Bill Nicholson: I think there’s two big ones. I mentioned these earlier, but I can’t stress this enough. The first one is having every single student use the exact same hardware and browser. Some people love Internet Explorer, some like Chrome, some like Firefox, and they all work differently. With the larger customers, you have security challenges, which means that browsers are locked down so students can’t add something; the Orasi Labs platform took all of that pain and struggle out of the equation.
The other was from the lack of cohesiveness between the students and the instructor, where if there was a problem with a particular individual who’s a little slower, all of a sudden this starts slowing the whole class down. If you’re in a traditional kind of remote session, you have to stop the whole class and share that person’s screen, and then the whole class just sits there waiting. The amount of surveys that came back negative on that note made it strategic for us to look for a software package that could offer us a true classroom experience.
What were the particular lessons you learned in implementing the virtual lab, with making the shift from the traditional approach to the virtual?
David Hand: It's an interesting question. I think that with some customers it’s been a cultural challenge. It is hard to get some customers to realize that you can offer the same experience virtually that you could in a classroom. That’s been a challenge for us sometimes with people that have been doing training for long periods of time in a certain way.
A second piece of it, and it’s been a learning experience for us, is more on the ROI. Training is an interesting thing, and it has been an interesting thing for me to put an ROI around.

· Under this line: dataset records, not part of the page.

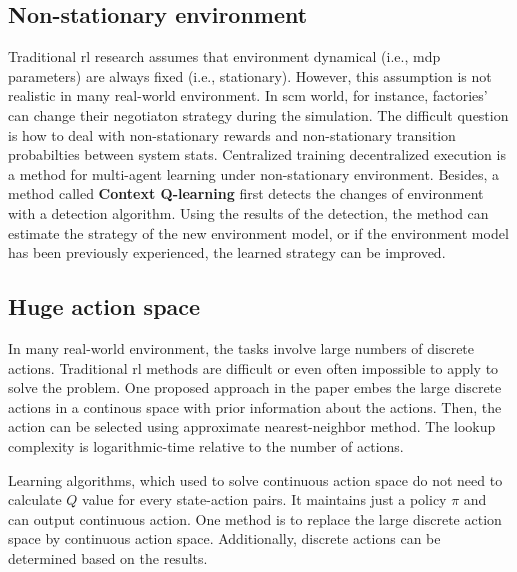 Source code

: \subsection{Non-stationary environment}
Traditional \gls{rl} research assumes that environment dynamical (i.e., \gls{mdp} parameters) are always fixed (i.e., stationary). However, this assumption is not realistic in many real-world environment. In \gls{scm} world, for instance, factories' can change their negotiaton strategy during the simulation. The difficult question is how to deal with non-stationary rewards and non-stationary transition probabilties between system stats. Centralized training decentralized execution\parencite{maddpg2017} is a method for multi-agent learning under non-stationary environment. Besides, a method called \textbf{Context Q-learning}\parencite{Padakandla_2020} first detects the changes of environment with a detection algorithm. Using the results of the detection, the method can estimate the strategy of the new environment model, or if the environment model has been previously experienced, the learned strategy can be improved.

\subsection{Huge action space}
In many real-world environment, the tasks involve large numbers of discrete actions. Traditional \gls{rl} methods are difficult or even often impossible to apply to solve the problem. One proposed approach in the paper \parencite{dulacarnold2016deep} embes the large discrete actions in a continous space with prior information about the actions. Then, the action can be selected using approximate nearest-neighbor method. The lookup complexity is logarithmic-time relative to the number of actions.

Learning algorithms, which used to solve continuous action space do not need to calculate $Q$ value for every state-action pairs. It maintains just a policy $\pi$ and can output continuous action. One method is to replace the large discrete action space by continuous action space. Additionally, discrete actions can be determined based on the results.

It depends on who we’re selling to. If I’m selling to somebody like Bill who’s a software provider, I think the ROI is a little easier to calculate: did they renew more, is my NPS (Net Promoter Score) higher, did they buy more? Sometimes internally when we’re doing more corporate stuff, the ROI has been tougher to come by and it’s more focused on cost reduction or risk mitigation, or whatever it might be.
Then I would say the third challenge is for us, just as a person who wants to provide this platform, has just been (to raise the customer’s) awareness that there’s even something out there, that can deliver that experience for them.
Those are the three things that I think we’ve learned: once we have awareness you’ve got to get over that cultural hurdle and then you’ve got to get over the ROI hurdle.
Bill Nicholson: One of the things that really hit home for us was we had a customer, not too far into the COVID thing, and they were really determined to get us there onsite. “We paid for you to come onsite. We want you onsite.” We said, “Well, we can’t go onsite because of COVID." There was a lot of back and forth.
We did the OrasiLabs. We spread it out to a five-day. Their CTO gave me a call personally on my cell phone to thank me for the effort, and they are now buying five more classes, because the experience was, to them, “just as good as it was in-person, if not better, because we could do certain things differently.”
That really hit home for us, to say, “That’s it, we’re not selling in-person any more, even if COVID turns around and we can do it. We are 100% virtual. From our perspective, we won’t change that.”